Tally the lines below containing the word "frametitle" and give that total alone.

(Document images with source code)
* * * *

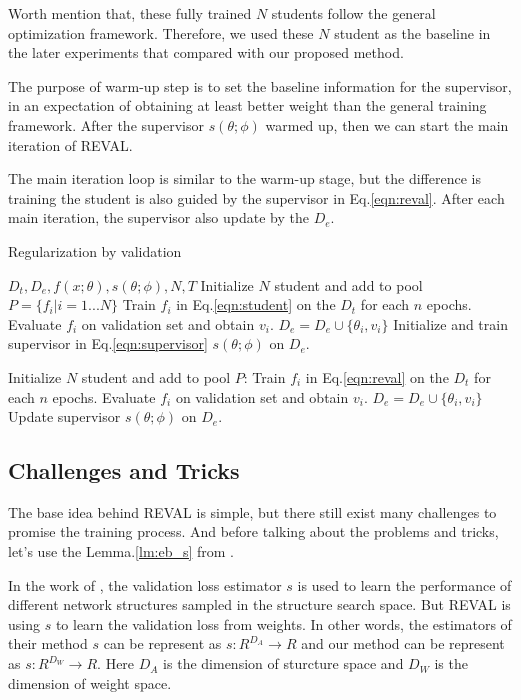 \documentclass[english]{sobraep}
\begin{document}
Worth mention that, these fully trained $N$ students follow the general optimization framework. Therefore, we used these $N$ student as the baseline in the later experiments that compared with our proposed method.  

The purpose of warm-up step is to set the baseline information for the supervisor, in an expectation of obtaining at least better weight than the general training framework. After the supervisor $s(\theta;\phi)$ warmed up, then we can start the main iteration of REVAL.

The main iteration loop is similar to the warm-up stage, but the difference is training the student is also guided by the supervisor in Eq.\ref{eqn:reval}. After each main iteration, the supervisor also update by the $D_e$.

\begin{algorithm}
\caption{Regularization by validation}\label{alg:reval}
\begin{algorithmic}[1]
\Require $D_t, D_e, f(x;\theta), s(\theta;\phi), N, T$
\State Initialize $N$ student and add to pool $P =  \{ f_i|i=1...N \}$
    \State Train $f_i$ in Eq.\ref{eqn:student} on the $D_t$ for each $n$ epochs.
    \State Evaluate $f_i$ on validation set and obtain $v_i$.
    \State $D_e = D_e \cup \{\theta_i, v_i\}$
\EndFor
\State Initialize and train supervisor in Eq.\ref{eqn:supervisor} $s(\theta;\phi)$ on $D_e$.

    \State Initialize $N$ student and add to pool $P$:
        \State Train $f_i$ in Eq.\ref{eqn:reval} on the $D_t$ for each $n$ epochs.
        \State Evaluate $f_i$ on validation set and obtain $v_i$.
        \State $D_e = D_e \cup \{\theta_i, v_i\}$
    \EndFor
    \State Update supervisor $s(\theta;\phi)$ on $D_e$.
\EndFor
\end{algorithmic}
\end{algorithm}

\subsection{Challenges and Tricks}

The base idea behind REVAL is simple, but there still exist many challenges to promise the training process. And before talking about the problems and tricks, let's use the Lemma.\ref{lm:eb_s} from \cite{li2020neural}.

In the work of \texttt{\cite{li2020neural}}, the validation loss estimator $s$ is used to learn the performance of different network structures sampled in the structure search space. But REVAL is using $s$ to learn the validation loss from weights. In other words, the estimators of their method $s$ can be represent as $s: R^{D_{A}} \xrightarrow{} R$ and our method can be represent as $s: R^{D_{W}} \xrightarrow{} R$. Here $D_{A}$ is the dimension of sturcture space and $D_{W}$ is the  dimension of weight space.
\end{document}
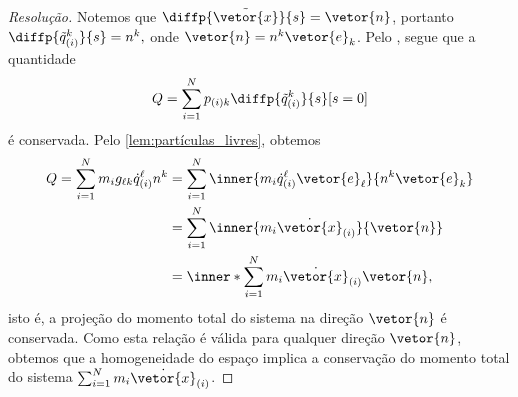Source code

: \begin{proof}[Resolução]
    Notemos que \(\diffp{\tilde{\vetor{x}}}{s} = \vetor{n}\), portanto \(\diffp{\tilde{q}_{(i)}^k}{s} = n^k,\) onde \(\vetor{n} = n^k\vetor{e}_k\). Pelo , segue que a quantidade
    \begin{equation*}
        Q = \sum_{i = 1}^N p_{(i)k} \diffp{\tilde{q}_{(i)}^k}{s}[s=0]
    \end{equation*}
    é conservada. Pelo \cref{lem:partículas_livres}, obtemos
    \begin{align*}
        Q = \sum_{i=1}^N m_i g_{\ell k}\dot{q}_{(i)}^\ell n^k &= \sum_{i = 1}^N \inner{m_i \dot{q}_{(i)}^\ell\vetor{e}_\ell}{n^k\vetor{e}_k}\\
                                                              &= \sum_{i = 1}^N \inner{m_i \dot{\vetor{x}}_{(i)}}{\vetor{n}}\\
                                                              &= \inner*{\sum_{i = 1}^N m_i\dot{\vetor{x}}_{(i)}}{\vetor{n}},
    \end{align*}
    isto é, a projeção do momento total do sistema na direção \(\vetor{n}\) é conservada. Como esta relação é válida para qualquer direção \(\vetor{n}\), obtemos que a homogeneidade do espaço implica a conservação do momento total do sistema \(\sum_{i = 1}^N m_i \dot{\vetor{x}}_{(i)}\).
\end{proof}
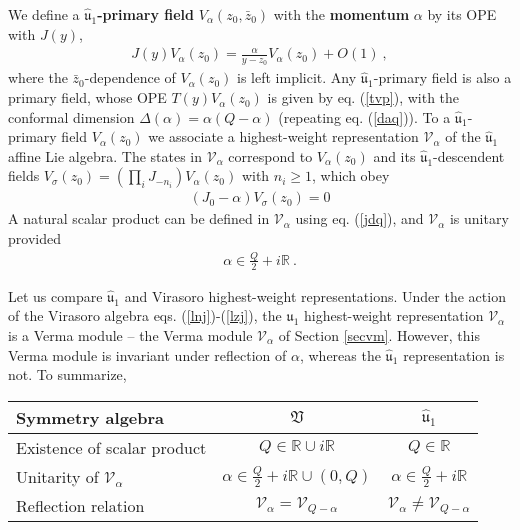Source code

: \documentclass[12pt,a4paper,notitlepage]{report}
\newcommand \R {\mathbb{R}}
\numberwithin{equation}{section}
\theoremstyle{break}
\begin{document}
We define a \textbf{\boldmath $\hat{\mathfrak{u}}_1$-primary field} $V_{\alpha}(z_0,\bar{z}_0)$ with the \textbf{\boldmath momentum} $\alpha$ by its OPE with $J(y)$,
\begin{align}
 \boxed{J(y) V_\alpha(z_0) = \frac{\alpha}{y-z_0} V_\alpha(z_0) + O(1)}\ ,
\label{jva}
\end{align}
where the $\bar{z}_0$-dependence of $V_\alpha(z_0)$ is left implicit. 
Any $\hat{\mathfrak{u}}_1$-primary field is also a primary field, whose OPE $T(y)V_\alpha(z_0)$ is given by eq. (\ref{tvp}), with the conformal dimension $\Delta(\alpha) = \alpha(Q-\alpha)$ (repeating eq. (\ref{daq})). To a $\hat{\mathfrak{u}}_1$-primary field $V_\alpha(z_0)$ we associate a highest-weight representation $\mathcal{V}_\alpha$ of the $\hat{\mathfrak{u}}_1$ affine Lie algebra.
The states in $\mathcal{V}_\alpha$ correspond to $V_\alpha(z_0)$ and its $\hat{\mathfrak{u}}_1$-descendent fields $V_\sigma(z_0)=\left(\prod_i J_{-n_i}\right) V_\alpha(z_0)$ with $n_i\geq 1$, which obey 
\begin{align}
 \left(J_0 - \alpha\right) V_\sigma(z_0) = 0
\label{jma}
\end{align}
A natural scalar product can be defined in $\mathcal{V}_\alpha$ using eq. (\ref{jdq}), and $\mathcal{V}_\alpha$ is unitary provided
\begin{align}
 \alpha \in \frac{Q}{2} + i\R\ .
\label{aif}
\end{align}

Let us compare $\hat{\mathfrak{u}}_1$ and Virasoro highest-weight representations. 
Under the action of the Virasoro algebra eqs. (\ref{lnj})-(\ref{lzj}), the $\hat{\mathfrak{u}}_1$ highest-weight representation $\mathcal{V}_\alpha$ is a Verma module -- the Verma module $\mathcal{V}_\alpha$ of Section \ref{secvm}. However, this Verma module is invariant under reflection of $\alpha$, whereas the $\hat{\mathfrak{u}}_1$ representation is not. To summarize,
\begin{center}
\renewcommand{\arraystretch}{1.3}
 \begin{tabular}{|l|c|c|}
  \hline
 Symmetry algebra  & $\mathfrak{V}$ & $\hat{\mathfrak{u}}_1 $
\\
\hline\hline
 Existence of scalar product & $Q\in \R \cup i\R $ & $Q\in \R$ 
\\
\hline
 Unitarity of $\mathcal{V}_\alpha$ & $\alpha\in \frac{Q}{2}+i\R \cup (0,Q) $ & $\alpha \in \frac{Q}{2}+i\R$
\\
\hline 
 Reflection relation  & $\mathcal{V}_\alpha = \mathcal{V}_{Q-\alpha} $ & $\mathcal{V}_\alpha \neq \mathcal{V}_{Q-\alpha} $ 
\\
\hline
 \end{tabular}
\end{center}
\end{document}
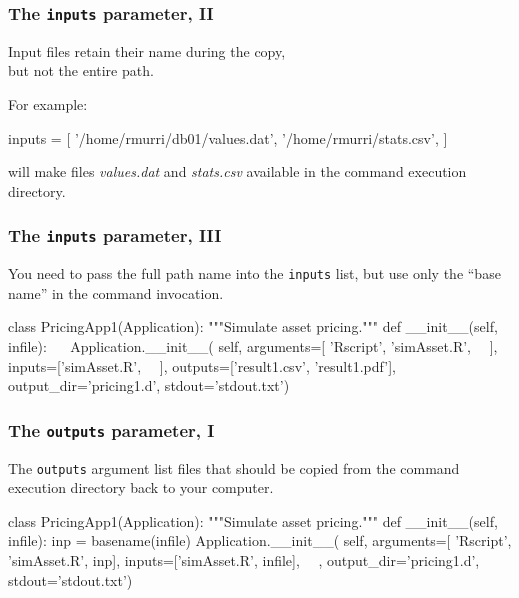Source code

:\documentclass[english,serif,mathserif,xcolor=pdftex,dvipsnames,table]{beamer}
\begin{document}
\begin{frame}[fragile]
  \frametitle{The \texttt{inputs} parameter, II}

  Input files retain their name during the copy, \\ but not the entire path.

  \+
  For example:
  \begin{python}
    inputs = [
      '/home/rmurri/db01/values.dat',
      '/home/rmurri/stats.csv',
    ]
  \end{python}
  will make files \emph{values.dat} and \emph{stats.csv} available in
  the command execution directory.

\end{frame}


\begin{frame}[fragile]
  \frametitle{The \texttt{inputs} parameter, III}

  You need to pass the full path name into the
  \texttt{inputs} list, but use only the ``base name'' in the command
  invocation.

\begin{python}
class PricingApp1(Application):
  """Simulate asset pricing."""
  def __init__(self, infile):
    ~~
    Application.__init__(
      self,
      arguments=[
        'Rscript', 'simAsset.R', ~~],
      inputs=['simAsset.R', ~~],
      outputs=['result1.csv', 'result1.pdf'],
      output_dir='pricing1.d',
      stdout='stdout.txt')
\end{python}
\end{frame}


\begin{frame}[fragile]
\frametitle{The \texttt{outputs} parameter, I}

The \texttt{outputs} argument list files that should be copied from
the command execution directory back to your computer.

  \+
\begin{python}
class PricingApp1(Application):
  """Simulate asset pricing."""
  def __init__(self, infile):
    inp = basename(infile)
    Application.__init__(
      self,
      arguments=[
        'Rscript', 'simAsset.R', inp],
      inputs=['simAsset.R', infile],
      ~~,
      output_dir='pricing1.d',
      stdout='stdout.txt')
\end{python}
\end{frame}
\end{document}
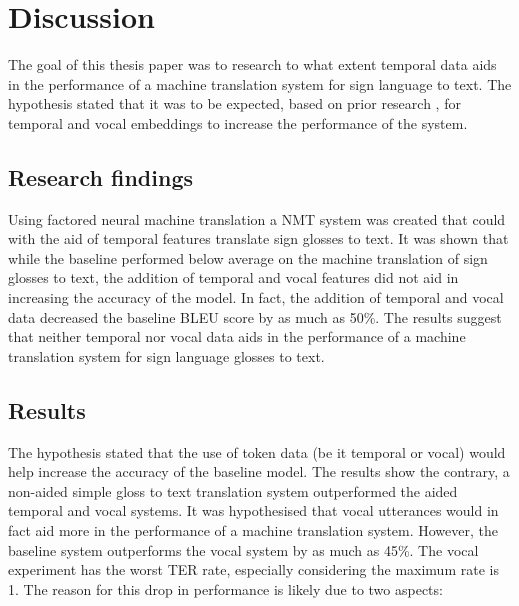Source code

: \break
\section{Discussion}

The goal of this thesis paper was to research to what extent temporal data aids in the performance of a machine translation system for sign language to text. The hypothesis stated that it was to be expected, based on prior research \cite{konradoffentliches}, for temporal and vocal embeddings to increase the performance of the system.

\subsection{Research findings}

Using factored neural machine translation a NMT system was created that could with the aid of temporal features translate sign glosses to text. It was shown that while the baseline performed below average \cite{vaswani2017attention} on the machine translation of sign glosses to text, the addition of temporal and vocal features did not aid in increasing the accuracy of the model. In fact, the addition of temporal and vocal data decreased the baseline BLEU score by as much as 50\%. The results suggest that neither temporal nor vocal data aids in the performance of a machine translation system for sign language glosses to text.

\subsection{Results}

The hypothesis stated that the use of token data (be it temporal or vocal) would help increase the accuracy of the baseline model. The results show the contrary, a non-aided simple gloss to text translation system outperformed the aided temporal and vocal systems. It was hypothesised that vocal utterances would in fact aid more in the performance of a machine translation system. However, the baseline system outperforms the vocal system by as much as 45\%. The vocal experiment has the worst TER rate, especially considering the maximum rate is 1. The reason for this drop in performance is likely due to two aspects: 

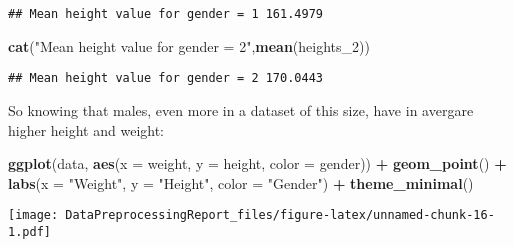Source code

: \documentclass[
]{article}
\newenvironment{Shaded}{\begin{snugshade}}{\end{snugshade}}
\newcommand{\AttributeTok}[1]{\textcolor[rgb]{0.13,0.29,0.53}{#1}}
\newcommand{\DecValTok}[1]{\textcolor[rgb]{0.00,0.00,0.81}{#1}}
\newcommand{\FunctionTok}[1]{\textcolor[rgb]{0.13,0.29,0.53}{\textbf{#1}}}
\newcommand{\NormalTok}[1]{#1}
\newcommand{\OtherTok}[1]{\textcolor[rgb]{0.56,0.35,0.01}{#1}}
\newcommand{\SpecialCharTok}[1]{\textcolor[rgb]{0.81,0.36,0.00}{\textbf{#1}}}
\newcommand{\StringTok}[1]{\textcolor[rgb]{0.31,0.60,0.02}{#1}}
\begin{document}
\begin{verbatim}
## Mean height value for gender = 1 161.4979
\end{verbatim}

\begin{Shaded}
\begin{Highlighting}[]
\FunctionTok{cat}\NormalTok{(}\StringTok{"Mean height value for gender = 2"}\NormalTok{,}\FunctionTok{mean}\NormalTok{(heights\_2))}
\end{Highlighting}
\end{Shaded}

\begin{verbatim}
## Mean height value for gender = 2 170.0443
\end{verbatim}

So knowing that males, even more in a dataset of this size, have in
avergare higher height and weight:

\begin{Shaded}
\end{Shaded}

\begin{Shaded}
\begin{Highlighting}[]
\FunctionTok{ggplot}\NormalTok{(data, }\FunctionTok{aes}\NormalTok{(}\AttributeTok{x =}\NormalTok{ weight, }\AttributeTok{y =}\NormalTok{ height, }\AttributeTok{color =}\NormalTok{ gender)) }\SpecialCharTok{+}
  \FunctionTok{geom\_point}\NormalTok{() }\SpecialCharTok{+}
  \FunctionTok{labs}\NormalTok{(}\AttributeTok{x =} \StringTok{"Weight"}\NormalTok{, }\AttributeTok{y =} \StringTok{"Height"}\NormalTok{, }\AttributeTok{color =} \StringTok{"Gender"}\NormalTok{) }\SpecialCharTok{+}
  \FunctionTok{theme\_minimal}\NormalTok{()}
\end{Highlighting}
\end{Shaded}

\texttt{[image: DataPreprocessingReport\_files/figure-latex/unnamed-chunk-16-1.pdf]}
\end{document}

* * * *

▸ **ANSWER BOX**
3